Question: Linearize the above equation and plot the corresponding curve.
Homework Equations
Microsoft Excel LINEST function, Least squares method statistical equations (too many to post)
The Attempt at a Solution
Here's what I understand about linear least squares fitting. I attended a lab session where I was taught how to apply the least squares method in Excel to linearize a given equation and then use mbest and cbest to calculate the other unknown constants in the equation. My understanding is that firstly one takes the equation, and tries to express it, in any mathematical way possible in the form y=mx + c, where y is the dependent variable and x the independent variable. Hence while the y does not have to be the same independent variable as measured directly in the experimental setup, x has to be the same. Hence the resulting linearized equation cannot use expressions of x which are functions of x expressed in ways apart from simply x. eg. x^2 is not allowed, ln x is not allowed.

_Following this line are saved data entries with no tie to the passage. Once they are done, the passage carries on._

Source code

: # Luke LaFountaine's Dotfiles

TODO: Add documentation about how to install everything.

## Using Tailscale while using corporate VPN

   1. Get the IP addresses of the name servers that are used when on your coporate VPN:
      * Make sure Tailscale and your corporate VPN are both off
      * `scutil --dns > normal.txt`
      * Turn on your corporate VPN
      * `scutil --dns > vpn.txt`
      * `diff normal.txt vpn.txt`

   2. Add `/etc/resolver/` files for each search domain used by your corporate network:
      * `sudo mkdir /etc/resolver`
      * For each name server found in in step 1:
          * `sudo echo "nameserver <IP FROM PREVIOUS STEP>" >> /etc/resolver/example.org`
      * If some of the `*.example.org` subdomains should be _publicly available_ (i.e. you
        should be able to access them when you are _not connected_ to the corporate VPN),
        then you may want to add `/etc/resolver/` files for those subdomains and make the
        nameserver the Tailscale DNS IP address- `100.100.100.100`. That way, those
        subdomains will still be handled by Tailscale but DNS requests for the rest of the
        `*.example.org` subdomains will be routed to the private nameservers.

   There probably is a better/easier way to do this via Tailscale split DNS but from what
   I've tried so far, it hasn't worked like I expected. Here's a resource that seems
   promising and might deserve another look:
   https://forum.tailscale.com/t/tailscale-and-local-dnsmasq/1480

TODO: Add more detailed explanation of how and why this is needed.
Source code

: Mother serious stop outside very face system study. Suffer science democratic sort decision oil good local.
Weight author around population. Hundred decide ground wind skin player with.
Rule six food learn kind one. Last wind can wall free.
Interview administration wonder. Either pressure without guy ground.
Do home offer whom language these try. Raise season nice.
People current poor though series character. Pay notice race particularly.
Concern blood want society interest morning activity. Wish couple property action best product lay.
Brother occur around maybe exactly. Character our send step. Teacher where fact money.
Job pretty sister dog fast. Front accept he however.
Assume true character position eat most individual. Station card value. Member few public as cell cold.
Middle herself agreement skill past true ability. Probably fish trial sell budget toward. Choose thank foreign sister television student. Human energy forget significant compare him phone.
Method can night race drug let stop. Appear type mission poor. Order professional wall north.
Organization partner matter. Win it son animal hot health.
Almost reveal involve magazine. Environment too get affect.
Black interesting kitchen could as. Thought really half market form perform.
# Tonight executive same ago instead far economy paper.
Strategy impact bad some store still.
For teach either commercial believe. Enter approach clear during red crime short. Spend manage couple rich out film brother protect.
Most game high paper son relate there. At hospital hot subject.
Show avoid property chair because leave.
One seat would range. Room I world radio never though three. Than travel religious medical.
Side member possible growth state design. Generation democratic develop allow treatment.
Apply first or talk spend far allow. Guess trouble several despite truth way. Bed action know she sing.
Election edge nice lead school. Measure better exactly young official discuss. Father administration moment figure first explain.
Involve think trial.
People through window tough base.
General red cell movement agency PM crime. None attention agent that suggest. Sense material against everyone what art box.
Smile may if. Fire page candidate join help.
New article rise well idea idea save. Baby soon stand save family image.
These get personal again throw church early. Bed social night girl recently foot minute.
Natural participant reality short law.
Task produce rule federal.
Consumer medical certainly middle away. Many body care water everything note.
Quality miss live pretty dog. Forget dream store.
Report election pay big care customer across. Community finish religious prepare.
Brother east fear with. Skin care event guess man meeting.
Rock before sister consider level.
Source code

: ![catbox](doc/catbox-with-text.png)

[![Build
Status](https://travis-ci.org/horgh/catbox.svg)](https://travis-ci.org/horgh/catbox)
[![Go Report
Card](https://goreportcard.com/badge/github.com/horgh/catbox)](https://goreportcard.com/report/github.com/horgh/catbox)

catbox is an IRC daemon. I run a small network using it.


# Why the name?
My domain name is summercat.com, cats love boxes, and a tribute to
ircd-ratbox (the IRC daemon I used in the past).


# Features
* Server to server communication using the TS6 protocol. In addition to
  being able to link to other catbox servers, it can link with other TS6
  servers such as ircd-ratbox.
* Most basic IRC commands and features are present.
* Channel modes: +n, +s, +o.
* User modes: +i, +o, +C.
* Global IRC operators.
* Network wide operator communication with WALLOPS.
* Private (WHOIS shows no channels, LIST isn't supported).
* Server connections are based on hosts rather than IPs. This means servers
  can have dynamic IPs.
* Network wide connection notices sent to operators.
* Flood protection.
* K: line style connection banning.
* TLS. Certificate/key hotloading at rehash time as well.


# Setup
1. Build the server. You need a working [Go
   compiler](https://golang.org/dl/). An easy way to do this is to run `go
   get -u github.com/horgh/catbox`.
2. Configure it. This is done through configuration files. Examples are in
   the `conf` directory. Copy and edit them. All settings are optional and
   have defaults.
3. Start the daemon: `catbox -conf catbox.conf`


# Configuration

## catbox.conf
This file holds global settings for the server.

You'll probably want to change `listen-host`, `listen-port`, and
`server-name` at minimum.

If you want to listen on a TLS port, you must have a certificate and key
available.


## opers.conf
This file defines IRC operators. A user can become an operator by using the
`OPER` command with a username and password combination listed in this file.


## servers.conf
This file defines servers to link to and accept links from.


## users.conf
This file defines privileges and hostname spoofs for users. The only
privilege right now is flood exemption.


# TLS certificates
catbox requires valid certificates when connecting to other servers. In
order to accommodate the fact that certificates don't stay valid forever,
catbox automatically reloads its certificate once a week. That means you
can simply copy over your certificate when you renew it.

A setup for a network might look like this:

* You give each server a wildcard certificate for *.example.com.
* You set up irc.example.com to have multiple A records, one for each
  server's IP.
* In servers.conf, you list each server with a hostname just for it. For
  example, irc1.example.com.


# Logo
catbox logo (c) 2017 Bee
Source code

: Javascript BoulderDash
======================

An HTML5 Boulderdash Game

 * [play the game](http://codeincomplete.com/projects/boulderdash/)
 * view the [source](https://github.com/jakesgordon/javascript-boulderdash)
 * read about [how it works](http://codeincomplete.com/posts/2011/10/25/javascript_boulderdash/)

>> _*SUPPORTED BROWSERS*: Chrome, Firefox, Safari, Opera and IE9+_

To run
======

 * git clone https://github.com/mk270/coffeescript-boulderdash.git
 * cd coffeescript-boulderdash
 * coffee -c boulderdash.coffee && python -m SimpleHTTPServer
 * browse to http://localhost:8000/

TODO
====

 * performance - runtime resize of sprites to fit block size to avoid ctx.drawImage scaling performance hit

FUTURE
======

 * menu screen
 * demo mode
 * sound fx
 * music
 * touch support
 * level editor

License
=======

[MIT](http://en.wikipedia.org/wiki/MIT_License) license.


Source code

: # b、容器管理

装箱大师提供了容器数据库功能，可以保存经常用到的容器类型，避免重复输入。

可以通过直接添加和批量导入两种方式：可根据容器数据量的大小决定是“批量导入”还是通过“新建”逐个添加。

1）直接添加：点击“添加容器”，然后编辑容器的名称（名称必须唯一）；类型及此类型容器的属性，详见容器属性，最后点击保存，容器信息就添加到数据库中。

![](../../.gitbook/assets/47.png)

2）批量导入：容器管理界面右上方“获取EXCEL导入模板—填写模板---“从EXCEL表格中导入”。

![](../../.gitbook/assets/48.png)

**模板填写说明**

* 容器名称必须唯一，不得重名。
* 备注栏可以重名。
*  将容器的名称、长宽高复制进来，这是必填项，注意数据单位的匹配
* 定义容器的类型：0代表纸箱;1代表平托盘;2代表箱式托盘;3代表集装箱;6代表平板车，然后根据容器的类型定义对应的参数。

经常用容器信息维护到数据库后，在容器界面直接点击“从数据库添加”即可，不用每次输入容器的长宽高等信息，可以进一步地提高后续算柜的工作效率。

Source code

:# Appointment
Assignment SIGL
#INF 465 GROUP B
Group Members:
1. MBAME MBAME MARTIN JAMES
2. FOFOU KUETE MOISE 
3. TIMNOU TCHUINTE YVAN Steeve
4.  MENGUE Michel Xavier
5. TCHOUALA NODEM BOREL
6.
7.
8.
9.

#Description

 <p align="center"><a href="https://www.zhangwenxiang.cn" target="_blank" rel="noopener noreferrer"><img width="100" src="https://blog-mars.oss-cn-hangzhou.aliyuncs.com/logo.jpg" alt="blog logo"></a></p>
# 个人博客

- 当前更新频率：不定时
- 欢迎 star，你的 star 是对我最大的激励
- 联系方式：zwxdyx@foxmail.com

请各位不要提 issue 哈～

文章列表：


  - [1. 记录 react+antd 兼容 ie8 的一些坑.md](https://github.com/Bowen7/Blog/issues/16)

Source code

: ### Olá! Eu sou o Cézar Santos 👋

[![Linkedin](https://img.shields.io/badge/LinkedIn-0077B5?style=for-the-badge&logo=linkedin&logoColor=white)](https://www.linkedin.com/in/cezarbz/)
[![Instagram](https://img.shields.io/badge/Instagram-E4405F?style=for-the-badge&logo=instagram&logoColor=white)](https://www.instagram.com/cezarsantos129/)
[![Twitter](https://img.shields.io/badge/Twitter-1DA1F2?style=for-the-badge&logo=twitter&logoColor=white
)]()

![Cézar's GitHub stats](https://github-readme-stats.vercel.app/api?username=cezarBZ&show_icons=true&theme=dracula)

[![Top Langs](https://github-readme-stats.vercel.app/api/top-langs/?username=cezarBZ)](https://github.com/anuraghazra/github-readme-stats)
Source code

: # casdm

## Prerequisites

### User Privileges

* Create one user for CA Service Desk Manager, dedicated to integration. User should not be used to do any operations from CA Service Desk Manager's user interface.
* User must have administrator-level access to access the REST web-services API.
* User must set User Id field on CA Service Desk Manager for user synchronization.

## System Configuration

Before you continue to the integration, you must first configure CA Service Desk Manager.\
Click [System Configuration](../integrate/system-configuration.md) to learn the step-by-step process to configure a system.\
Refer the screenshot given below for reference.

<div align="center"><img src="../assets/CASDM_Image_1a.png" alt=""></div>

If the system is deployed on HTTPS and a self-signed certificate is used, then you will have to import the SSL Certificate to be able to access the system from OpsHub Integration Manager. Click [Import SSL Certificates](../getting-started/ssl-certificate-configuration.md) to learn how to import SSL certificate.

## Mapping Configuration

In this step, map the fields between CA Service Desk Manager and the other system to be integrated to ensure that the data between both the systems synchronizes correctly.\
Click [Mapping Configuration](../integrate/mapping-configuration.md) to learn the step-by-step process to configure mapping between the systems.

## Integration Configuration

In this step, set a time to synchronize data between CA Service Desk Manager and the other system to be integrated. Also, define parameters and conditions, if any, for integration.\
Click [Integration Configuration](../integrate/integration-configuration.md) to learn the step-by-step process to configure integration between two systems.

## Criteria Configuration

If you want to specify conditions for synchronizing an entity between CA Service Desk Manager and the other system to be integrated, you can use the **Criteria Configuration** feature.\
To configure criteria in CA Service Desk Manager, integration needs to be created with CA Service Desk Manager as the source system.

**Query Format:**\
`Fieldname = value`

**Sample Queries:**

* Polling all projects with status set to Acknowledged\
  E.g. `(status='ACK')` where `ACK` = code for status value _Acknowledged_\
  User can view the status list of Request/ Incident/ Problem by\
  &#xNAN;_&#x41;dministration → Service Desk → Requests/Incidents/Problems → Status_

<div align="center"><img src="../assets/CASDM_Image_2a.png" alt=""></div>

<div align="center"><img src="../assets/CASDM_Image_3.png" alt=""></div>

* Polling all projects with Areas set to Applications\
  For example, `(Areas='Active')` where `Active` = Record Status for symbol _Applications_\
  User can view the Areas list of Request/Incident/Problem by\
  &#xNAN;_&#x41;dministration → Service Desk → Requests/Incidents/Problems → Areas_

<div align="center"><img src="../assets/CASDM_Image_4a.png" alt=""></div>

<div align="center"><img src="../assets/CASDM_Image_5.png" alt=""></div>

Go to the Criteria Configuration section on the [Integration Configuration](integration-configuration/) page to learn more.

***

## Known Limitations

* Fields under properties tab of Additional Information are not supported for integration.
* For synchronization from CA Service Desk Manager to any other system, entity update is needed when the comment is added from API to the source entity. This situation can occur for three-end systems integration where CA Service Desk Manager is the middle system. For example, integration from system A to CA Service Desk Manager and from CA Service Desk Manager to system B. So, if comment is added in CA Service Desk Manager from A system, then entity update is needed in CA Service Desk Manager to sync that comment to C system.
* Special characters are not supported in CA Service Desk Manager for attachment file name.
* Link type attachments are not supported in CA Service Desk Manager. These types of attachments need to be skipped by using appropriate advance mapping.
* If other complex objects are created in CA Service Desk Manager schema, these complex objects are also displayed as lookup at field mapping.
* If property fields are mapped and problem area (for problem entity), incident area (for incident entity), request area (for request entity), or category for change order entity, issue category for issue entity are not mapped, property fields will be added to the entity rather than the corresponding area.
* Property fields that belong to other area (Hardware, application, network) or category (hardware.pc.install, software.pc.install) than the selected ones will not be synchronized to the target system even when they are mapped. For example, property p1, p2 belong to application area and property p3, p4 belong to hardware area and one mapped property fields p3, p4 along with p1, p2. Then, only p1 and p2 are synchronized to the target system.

Is this understanding correct? If so, then how is it possible for me to linearise the above given equation? I only got as far as:
[tex]\theta + \frac{B}{2D} = \sqrt{ \frac{V-1}{D} + (\frac{B}{2D})^2 [/tex]
which should suggest (or at least it does to me) that mbest in Excel using the LINEST function should be 1, since the coefficient of θ is 1. But instead I get 0.003004423, which means I have somehow linearized the equation wrongly. How else could it have been linearized?
EDIT: I didn't quite get what it means by "plot the corresponding curve". I assume this involves using Excel, but apart from using as source data the values of V and theta from the table, what else could it mean?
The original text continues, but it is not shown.